### [Task instructions]
Copy every line of the data in which the word "Download" occurs.

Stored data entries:
-.-.-

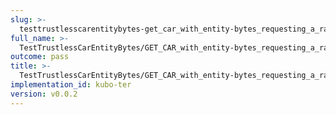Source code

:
 ```yaml
---
slug: >-
  testtrustlesscarentitybytes-get_car_with_entity-bytes_requesting_a_range_from_the_end_of_a_file_(accept_header)
full_name: >-
  TestTrustlessCarEntityBytes/GET_CAR_with_entity-bytes_requesting_a_range_from_the_end_of_a_file_(Accept_Header)
outcome: pass
title: >-
  TestTrustlessCarEntityBytes/GET_CAR_with_entity-bytes_requesting_a_range_from_the_end_of_a_file_(Accept_Header)
implementation_id: kubo-ter
version: v0.0.2
---
```


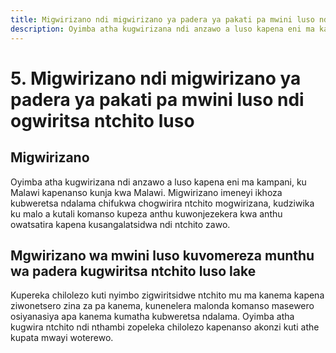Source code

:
 ```yaml
---
title: Migwirizano ndi migwirizano ya padera ya pakati pa mwini luso ndi ogwiritsa ntchito luso
description: Oyimba atha kugwirizana ndi anzawo a luso kapena eni ma kampani, ku Malawi kapenanso kunja kwa Malawi.
---
```


# 5. Migwirizano ndi migwirizano ya padera ya pakati pa mwini luso ndi ogwiritsa ntchito luso

## Migwirizano

Oyimba atha kugwirizana ndi anzawo a luso kapena eni ma kampani, ku Malawi kapenanso kunja kwa Malawi. Migwirizano imeneyi ikhoza kubweretsa ndalama chifukwa chogwirira ntchito mogwirizana, kudziwika ku malo a kutali komanso kupeza anthu kuwonjezekera kwa anthu owatsatira kapena kusangalatsidwa ndi ntchito zawo.

## Mgwirizano wa mwini luso kuvomereza munthu wa padera kugwiritsa ntchito luso lake

Kupereka chilolezo kuti nyimbo zigwiritsidwe ntchito mu ma kanema kapena ziwonetsero zina za pa kanema, kunenelera malonda komanso masewero osiyanasiya apa kanema kumatha kubweretsa ndalama. Oyimba atha kugwira ntchito ndi nthambi zopeleka chilolezo kapenanso akonzi kuti athe kupata mwayi woterewo.
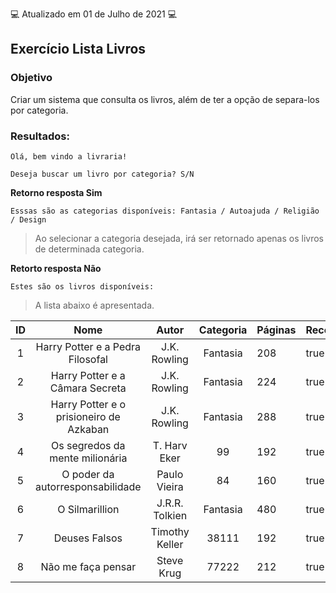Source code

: 💻 Atualizado em 01 de Julho de 2021 💻

## Exercício Lista Livros

### Objetivo

Criar um sistema que consulta os livros, além de ter a opção de separa-los por categoria.

### Resultados:

```
Olá, bem vindo a livraria!

Deseja buscar um livro por categoria? S/N
```

**Retorno resposta Sim**

```
Esssas são as categorias disponíveis: Fantasia / Autoajuda / Religião / Design
```

> Ao selecionar a categoria desejada, irá ser retornado apenas os livros de determinada categoria.

**Retorto resposta Não**

```
Estes são os livros disponíveis:
```

> A lista abaixo é apresentada.

| ID  |                  Nome                   |     Autor      | Categoria | Páginas | Recomenda | Leu   |
| :-: | :-------------------------------------: | :------------: | :-------: | ------- | --------- | ----- |
|  1  |    Harry Potter e a Pedra Filosofal     |  J.K. Rowling  | Fantasia  | 208     | true      | true  |
|  2  |     Harry Potter e a Câmara Secreta     |  J.K. Rowling  | Fantasia  | 224     | true      | true  |
|  3  | Harry Potter e o prisioneiro de Azkaban |  J.K. Rowling  | Fantasia  | 288     | true      | true  |
|  4  |     Os segredos da mente milionária     |  T. Harv Eker  |    99     | 192     | true      | false |
|  5  |    O poder da autorresponsabilidade     |  Paulo Vieira  |    84     | 160     | true      | true  |
|  6  |             O Silmarillion              | J.R.R. Tolkien | Fantasia  | 480     | true      | false |
|  7  |              Deuses Falsos              | Timothy Keller |   38111   | 192     | true      | true  |
|  8  |           Não me faça pensar            |   Steve Krug   |   77222   | 212     | true      | false |
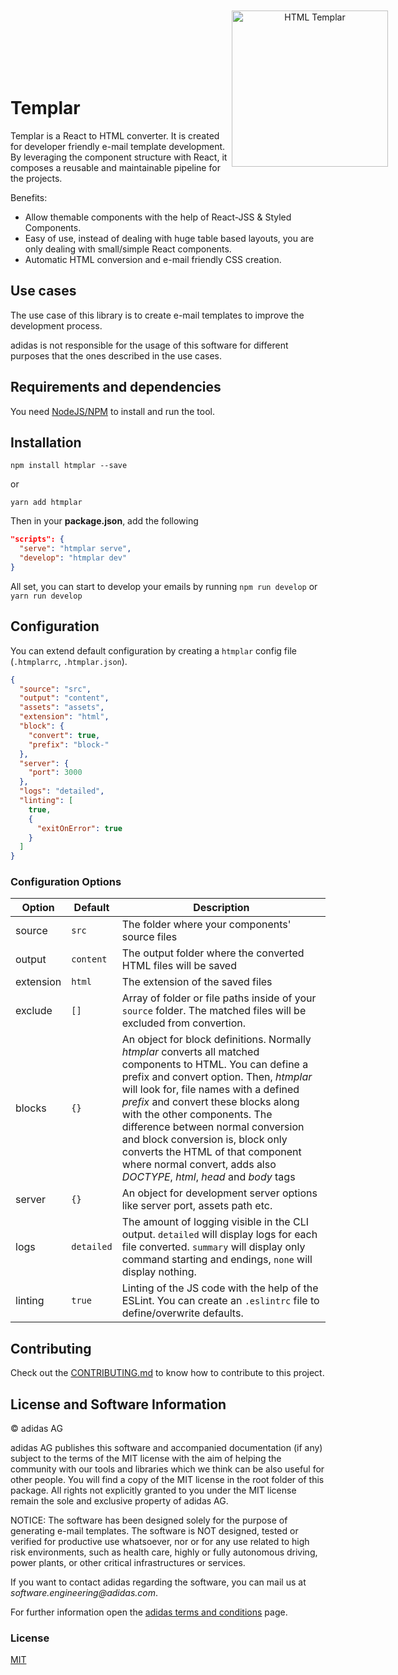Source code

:<p style="width: 100%; padding: 100px; text-align: center;">
  <img src="./images/logo.png" width="250" align="right" alt="HTML Templar"/>
</p>

Templar
==========

Templar is a React to HTML converter. It is created for developer friendly e-mail template development. By leveraging the component structure with React, it composes a reusable and maintainable pipeline for the projects.

Benefits:

* Allow themable components with the help of React-JSS & Styled Components.
* Easy of use, instead of dealing with huge table based layouts, you are only dealing with small/simple React components.
* Automatic HTML conversion and e-mail friendly CSS creation.

## Use cases

The use case of this library is to create e-mail templates to improve the development process.

adidas is not responsible for the usage of this software for different purposes that the ones described in the use cases.

## Requirements and dependencies

You need [NodeJS/NPM](https://nodejs.org/) to install and run the tool.

## Installation

```
npm install htmplar --save
```

or

```
yarn add htmplar
```

Then in your **package.json**, add the following

```json
"scripts": {
  "serve": "htmplar serve",
  "develop": "htmplar dev"
}
```

All set, you can start to develop your emails by running `npm run develop` or `yarn run develop`

## Configuration

You can extend default configuration by creating a `htmplar` config file (`.htmplarrc`, `.htmplar.json`).

```json
{
  "source": "src",
  "output": "content",
  "assets": "assets",
  "extension": "html",
  "block": {
    "convert": true,
    "prefix": "block-"
  },
  "server": {
    "port": 3000
  },
  "logs": "detailed",
  "linting": [
    true,
    {
      "exitOnError": true
    }
  ]
}
```

### Configuration Options

| Option | Default  | Description
| ------ | -------- | ------------
| source | `src`      | The folder where your components' source files
| output | `content`  | The output folder where the converted HTML files will be saved
| extension | `html`  | The extension of the saved files
| exclude | `[]` | Array of folder or file paths inside of your `source` folder. The matched files will be excluded from convertion.
| blocks | `{}` | An object for block definitions. Normally _htmplar_ converts all matched components to HTML. You can define a prefix and convert option. Then, _htmplar_ will look for, file names with a defined _prefix_ and convert these blocks along with the other components. The difference between normal conversion and block conversion is, block only converts the HTML of that component where normal convert, adds also _DOCTYPE_, _html_, _head_ and _body_ tags
| server | `{}` | An object for development server options like server port, assets path etc.
| logs   | `detailed` | The amount of logging visible in the CLI output. `detailed` will display logs for each file converted. `summary` will display only command starting and endings, `none` will display nothing.
| linting| `true` | Linting of the JS code with the help of the ESLint. You can create an `.eslintrc` file to define/overwrite defaults.

## Contributing

Check out the [CONTRIBUTING.md](.github/CONTRIBUTING.md) to know how to contribute to this project.

## License and Software Information

© adidas AG

adidas AG publishes this software and accompanied documentation (if any) subject to the terms of the MIT license with the aim of helping the community with our tools and libraries which we think can be also useful for other people. You will find a copy of the MIT license in the root folder of this package. All rights not explicitly granted to you under the MIT license remain the sole and exclusive property of adidas AG.

NOTICE: The software has been designed solely for the purpose of generating e-mail templates. The software is NOT designed, tested or verified for productive use whatsoever, nor or for any use related to high risk environments, such as health care, highly or fully autonomous driving, power plants, or other critical infrastructures or services.

If you want to contact adidas regarding the software, you can mail us at _software.engineering@adidas.com_.

For further information open the [adidas terms and conditions](https://github.com/adidas/adidas-contribution-guidelines/wiki/Terms-and-conditions) page.

### License

[MIT](LICENSE)
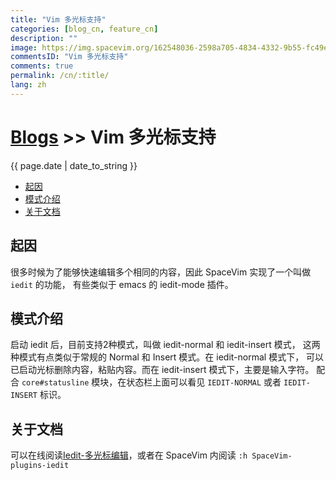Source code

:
```yaml
---
title: "Vim 多光标支持"
categories: [blog_cn, feature_cn]
description: ""
image: https://img.spacevim.org/162548036-2598a705-4834-4332-9b55-fc49eae80f99.gif
commentsID: "Vim 多光标支持"
comments: true
permalink: /cn/:title/
lang: zh
---
```


# [Blogs](../blog/) >> Vim 多光标支持

{{ page.date | date_to_string }}


<!-- vim-markdown-toc GFM -->

- [起因](#起因)
- [模式介绍](#模式介绍)
- [关于文档](#关于文档)

<!-- vim-markdown-toc -->

## 起因

很多时候为了能够快速编辑多个相同的内容，因此 SpaceVim 实现了一个叫做 `iedit` 的功能，
有些类似于 emacs 的 iedit-mode 插件。 

## 模式介绍

启动 iedit 后，目前支持2种模式，叫做 iedit-normal 和 iedit-insert 模式，
这两种模式有点类似于常规的 Normal 和 Insert 模式。在 iedit-normal 模式下，
可以已启动光标删除内容，粘贴内容。而在 iedit-insert 模式下，主要是输入字符。
配合 `core#statusline` 模块，在状态栏上面可以看见 `IEDIT-NORMAL` 或者 `IEDIT-INSERT` 标识。

## 关于文档

可以在线阅读[Iedit-多光标编辑](../#iedit-多光标编辑)，或者在 SpaceVim 内阅读 `:h SpaceVim-plugins-iedit`
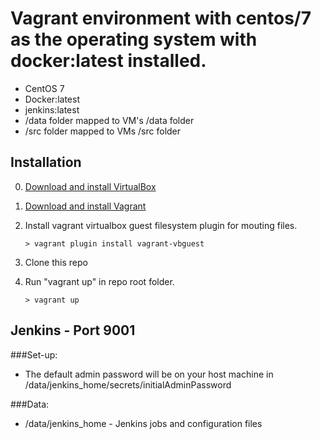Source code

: # Vagrant environment with centos/7 as the operating system with docker:latest installed.

* CentOS 7
* Docker:latest
* jenkins:latest
* /data folder mapped to VM's /data folder
* /src folder mapped to VMs /src folder

## Installation

0. [Download and install VirtualBox](https://www.virtualbox.org/wiki/Downloads)
1. [Download and install Vagrant](https://www.vagrantup.com/downloads.html)
2. Install vagrant virtualbox guest filesystem plugin for mouting files.

	```
	> vagrant plugin install vagrant-vbguest
	```
3. Clone this repo
4. Run "vagrant up" in repo root folder.

	``` 
	> vagrant up
	```

## Jenkins - Port 9001
###Set-up:

* The default admin password will be on your host machine in <repo-root>/data/jenkins_home/secrets/initialAdminPassword

###Data:

* <repo-root>/data/jenkins_home - Jenkins jobs and configuration files
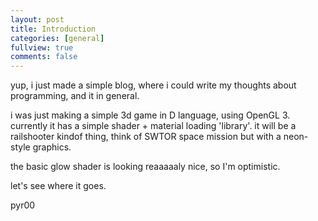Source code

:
 ```yaml
---
layout: post
title: Introduction
categories: [general]
fullview: true
comments: false
---
```


yup, i just made a simple blog, where i could write my thoughts about programming, and it in general.

i was just making a simple 3d game in D language, using OpenGL 3. currently it has a simple shader + material loading 'library'. it will be a railshooter kindof thing, think of SWTOR space mission but with a neon-style graphics.

the basic glow shader is looking reaaaaaly nice, so I'm optimistic.

let's see where it goes.

pyr00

-.-.-

### [Answer to this problem]
0. [Download and install VirtualBox](https://www.virtualbox.org/wiki/Downloads)
1. [Download and install Vagrant](https://www.vagrantup.com/downloads.html)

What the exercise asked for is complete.